Seems to be a memory leak

mbande · September 14, 2020, 5:50pm

Report a Dgraph Bug

What version of Dgraph are you using?

20.07.1-rc1

Have you tried reproducing the issue with the latest release?

already the latest release

What is the hardware spec (RAM, OS)?

40 GB of RAM on Debian 9

Steps to reproduce the issue (command/config used to run Dgraph).

I have a 3 node cluster on 3 machines (a zero + an alpha in each node), running with docker-compose,
i try to add some data with GraphQL API, in my case a User model with a friendship relation with itself,
the schema of User model is something like this:

type User {
    id: String! @id
    username: String @search(by: [hash])
    friends: [User]
}

Expected behaviour and actual result.

each addUser query, increases alpha memory usage significantly, so that after less that 1000 queries, alpha container crashes with “out of memory” error.

Paras · September 14, 2020, 6:10pm

@mbande , could you provide details on how you are adding the users into the cluster? Is it curl, dgraph client or something else.

Also, as I understand, this is a 3 container setup, with each container having 1 zero and 1 alpha.
Please also share the docker-compose or equivalent you used to bring up the cluster. I am looking to see if we can reproduce this on our end.

mbande · September 14, 2020, 6:15pm

@Paras I’m using python requests like this:

def run_graphql(query, variables=None):
    request_body = dict({'query': query})
    if variables:
        request_body['variables'] = variables
    result = requests.post(
        url=dgraph_alpha_url,
        headers={'Content-type': 'application/json'},
        json=request_body
    )
    result.raise_for_status()
    return result.json()

and this is docker-compose.yml:

version: "3.2"
services:
  zero:
    image: dgraph/dgraph:v20.07.1-rc1
    volumes:
      - /data/dgraph/v20.07:/dgraph
    ports:
      - 5080:5080
      - 6080:6080
    command: dgraph zero --my=dgraph-2:5080 --replicas 1 --peer dgraph-1 --idx=2
  alpha:
    image: dgraph/dgraph:v20.07.1-rc1
    volumes:
      - /data/dgraph/v20.07:/dgraph
    ports:
      - 7080:7080
      - 8080:8080
      - 9080:9080
    depends_on:
      - zero
    command: dgraph alpha --my=dgraph-2:7080 --lru_mb=8192 --zero=dgraph-1:5080,dgraph-2:5080,dgraph-3:5080

mbande · September 14, 2020, 6:50pm

it seems that memory consumption, is directly related with input size.
when i add a user with all of his friends (e.g. 500 friends) in one query, memory usage grows endlessly.
but when i add user friends chunk by chunk (e.g. of size 10), memory usage stops at some point.

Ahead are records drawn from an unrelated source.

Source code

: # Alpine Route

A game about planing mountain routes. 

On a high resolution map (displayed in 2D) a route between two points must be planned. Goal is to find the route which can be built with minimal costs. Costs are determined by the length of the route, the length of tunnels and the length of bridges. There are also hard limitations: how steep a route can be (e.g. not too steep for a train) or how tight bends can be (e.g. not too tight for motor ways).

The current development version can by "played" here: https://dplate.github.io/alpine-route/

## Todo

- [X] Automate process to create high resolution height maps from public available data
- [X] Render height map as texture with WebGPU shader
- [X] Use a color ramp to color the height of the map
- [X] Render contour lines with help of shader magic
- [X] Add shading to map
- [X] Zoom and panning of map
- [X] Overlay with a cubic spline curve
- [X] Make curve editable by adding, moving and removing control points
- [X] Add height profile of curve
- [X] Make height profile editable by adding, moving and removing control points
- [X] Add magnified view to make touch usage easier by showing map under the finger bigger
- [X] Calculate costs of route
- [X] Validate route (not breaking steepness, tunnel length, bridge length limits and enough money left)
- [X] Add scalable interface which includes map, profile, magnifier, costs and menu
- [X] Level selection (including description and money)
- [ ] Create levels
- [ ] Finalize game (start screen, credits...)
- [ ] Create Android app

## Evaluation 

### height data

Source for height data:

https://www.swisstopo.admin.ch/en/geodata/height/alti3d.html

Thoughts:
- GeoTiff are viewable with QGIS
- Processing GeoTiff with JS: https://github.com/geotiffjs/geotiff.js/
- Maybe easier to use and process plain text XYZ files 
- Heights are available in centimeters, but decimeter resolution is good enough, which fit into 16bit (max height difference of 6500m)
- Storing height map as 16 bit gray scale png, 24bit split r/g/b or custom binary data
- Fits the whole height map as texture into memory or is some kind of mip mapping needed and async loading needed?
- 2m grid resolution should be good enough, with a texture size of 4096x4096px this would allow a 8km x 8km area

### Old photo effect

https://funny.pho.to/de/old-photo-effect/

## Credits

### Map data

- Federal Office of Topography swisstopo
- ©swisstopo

mrjn · September 14, 2020, 8:06pm

@Paras @martinmr Can you guys replicate this? If you can, @ibrahim and team can look at it in tomorrow morning’s session.

martinmr · September 14, 2020, 8:43pm

This appears similar to this issue: https://dgraph.atlassian.net/browse/DGRAPH-1898

In that issue, the write-ahead log grows with the mutations. Maybe bigger mutations cause a further impact in the size of the write-ahead log or make it harder to clean it up. I’ll try to reproduce the issue.

martinmr · September 14, 2020, 11:12pm

Yeah, it appears to be that. I see similar behavior in 20.07.1-rc1 with each mutation having 5000 unique nodes. But in the head of the release/v20.07 branch the memory consumption is more stable and does not seem to increase linearly with the number of mutations. In this branch we are loading the write-ahead log in mmap mode by default.

mbande · September 15, 2020, 5:05am

@martinmr i add --badger.vlog=mmap to alpha config, but the problem exists yet. even setting --badger.vlog=disk does not help.

martinmr · September 15, 2020, 1:26pm

That’s setting the value for the p directory. The latest commit on that branch has a way to set the value for the w directory.

mbande · September 16, 2020, 8:44am

I checked out v20.07 branch and build it, then binded the generated dgraph binary in docker container.
the new container is much much better in memory usage. thank you all and keep up good work

mbande · September 16, 2020, 10:12am

memory usage history after about 2 hours of continuous mutations:
Screenshot from 2020-09-16 14-36-30
as you can see, memory leak would prevent alpha to run for a long time and it will crash for OOM.
@martinmr is there any flag that can improve this? e.g. --badger.vlog=disk or something like that.
or i should let alpha crash and then restart it.

mbande · September 16, 2020, 11:12am

i checked both --badger.vlog=disk and --badger.tables=disk as alpha flag, without any improvement sign.

martinmr · September 16, 2020, 1:41pm

did you try the default --badger.tables=mmap,mmap?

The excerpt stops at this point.